§ **Task**
Locate the line that contains "- Volatility assessment" in the entries below, then repeat it and every following line through the line that contains "- CSV export with custom columns", exactly, and no others.

§ **Dataset extract**

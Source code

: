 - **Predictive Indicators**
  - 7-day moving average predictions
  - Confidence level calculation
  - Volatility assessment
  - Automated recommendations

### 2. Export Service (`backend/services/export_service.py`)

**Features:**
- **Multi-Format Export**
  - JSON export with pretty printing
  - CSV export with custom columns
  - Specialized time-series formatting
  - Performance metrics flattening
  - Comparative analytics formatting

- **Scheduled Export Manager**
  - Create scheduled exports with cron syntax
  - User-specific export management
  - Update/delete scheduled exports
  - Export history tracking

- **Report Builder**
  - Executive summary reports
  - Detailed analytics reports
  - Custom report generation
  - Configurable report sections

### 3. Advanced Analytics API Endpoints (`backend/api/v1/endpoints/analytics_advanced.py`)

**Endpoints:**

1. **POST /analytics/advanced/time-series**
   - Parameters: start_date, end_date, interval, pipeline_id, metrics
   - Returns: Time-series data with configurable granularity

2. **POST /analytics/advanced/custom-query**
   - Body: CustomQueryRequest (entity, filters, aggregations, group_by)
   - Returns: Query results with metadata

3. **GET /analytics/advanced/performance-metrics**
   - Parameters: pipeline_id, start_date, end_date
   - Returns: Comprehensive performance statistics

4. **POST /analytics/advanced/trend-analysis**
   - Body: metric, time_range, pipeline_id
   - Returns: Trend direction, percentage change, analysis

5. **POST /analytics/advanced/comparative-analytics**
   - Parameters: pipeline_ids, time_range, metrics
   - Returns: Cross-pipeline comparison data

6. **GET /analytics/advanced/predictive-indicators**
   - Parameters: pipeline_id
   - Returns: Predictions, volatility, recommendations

§ **Solution for this problem**
  - Volatility assessment
  - Automated recommendations

### 2. Export Service (`backend/services/export_service.py`)

**Features:**
- **Multi-Format Export**
  - JSON export with pretty printing
  - CSV export with custom columns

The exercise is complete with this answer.